Transporte de hielo
Sinfines y cintas transportadoras: cómo se mueve el hielo sin perder calidad
La línea de salida se diseña siempre según los puntos reales de entrega, el caudal objetivo y el comportamiento del hielo dentro del recorrido.
En CIDECO.es solemos recomendar cintas cuando el trazado lo permite, porque desplazan el hielo con más suavidad que un sinfín y reducen el esfuerzo mecánico sobre el producto.
Criterio de diseño
La línea se plantea según los puntos de salida de hielo
No existe una única solución válida: el recorrido se define a partir del silo, el pesaje, el servicio y la distancia real hasta el destino.

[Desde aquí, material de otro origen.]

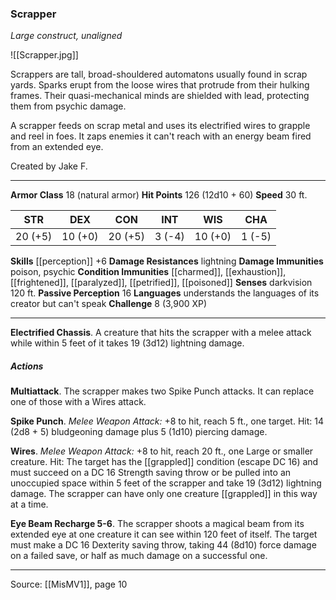### Scrapper
_Large construct, unaligned_

![[Scrapper.jpg]]

Scrappers are tall, broad-shouldered automatons usually found in scrap yards. Sparks erupt from the loose wires that protrude from their hulking frames. Their quasi-mechanical minds are shielded with lead, protecting them from psychic damage.

A scrapper feeds on scrap metal and uses its electrified wires to grapple and reel in foes. It zaps enemies it can't reach with an energy beam fired from an extended eye.

Created by Jake F.

---

**Armor Class** 18 (natural armor)
**Hit Points** 126 (12d10 + 60)
**Speed** 30 ft.

| STR     | DEX     | CON     | INT     | WIS     | CHA     |
|---------|---------|---------|---------|---------|---------|
| 20 (+5) | 10 (+0) | 20 (+5) | 3 (-4) | 10 (+0) | 1 (-5) |

**Skills** [[perception]] +6
**Damage Resistances** lightning
**Damage Immunities** poison, psychic
**Condition Immunities** [[charmed]], [[exhaustion]], [[frightened]], [[paralyzed]], [[petrified]], [[poisoned]]
**Senses** darkvision 120 ft.
**Passive Perception** 16
**Languages** understands the languages of its creator but can't speak
**Challenge** 8 (3,900 XP)

---

**Electrified Chassis**. A creature that hits the scrapper with a melee attack while within 5 feet of it takes 19 (3d12) lightning damage.

##### Actions
**Multiattack**. The scrapper makes two Spike Punch attacks. It can replace one of those with a Wires attack.

**Spike Punch**. _Melee Weapon Attack:_ +8 to hit, reach 5 ft., one target. Hit: 14 (2d8 + 5) bludgeoning damage plus 5 (1d10) piercing damage.

**Wires**. _Melee Weapon Attack:_ +8 to hit, reach 20 ft., one Large or smaller creature. Hit: The target has the [[grappled]] condition (escape DC 16) and must succeed on a DC 16 Strength saving throw or be pulled into an unoccupied space within 5 feet of the scrapper and take 19 (3d12) lightning damage. The scrapper can have only one creature [[grappled]] in this way at a time.

**Eye Beam Recharge 5-6**. The scrapper shoots a magical beam from its extended eye at one creature it can see within 120 feet of itself. The target must make a DC 16 Dexterity saving throw, taking 44 (8d10) force damage on a failed save, or half as much damage on a successful one.


---

Source: [[MisMV1]], page 10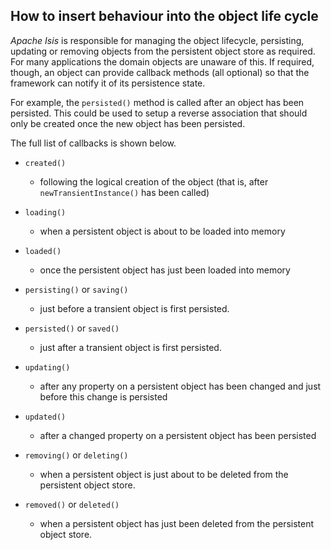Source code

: How to insert behaviour into the object life cycle
--------------------------------------------------

[//]: # (content copied to _user-guide_xxx)

*Apache Isis* is responsible for managing the object lifecycle,
persisting, updating or removing objects from the persistent object
store as required. For many applications the domain objects are unaware
of this. If required, though, an object can provide callback methods
(all optional) so that the framework can notify it of its persistence
state.

For example, the `persisted()` method is called after an object has been
persisted. This could be used to setup a reverse association that should
only be created once the new object has been persisted.

The full list of callbacks is shown below.

* `created()`

   * following the logical creation of the object 
   (that is, after `newTransientInstance()` has been called)

* `loading()`
 
   * when a persistent object is about to be loaded into memory

*  `loaded()`
   * once the persistent object has just been loaded into memory

* `persisting()` or `saving()`

   * just before a transient object is first persisted.

* `persisted()` or `saved()`

   * just after a transient object is first persisted.

* `updating()`

   * after any property on a persistent object has been changed and just before this change is persisted

* `updated()`

   * after a changed property on a persistent object has been persisted

* `removing()` or `deleting()`

   * when a persistent object is just about to be deleted from the persistent object store.

* `removed()` or `deleted()`

   * when a persistent object has just been deleted from the persistent object store.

- Cada instalación necesita un recorrido propio
- La salida debe acompañar el ritmo real de trabajo
- El objetivo es evitar cuellos de botella y maniobras manuales
Sinfines y cintas
No hacen la misma función ni tratan igual el hielo
Los sinfines empujan el producto, mientras que las cintas lo desplazan con más delicadeza y suelen preservar mejor su integridad.
- Las cintas tratan el hielo con más suavidad
- Los sinfines son útiles cuando el trazado exige empuje o transferencia cerrada
- La elección depende del punto exacto de entrega
Temperatura y entorno
La cinta se usa cuando el recorrido no castiga el producto
Si hay cambios bruscos de temperatura, por ejemplo al pasar de una cámara fría a una zona ambiente, el diseño debe estudiarse con especial cuidado.
- Los cambios térmicos pueden estirar o romper el hielo
- El ambiente y la humedad influyen en el comportamiento del transporte
- Cada tramo debe analizarse antes de cerrar el proyecto
Capacidad y control
Todo se dimensiona por toneladas por hora objetivo
El diámetro del sinfín y el ancho de la cinta se calculan según el caudal que de verdad necesita la instalación, no por intuición.
- Si una línea está pensada para 8 t/h no puede asumir 15 t/h
- La automatización protege la mecánica ante atascos y sobreesfuerzos
- El software hace movimientos preventivos para evitar que el hielo residual se adhiera
La automatización avanzada protege la mecánica con detección de atascos, ajuste de fuerza, vibraciones, inversión de giro y movimientos periódicos preventivos para evitar que el hielo residual se pegue o bloquee la línea.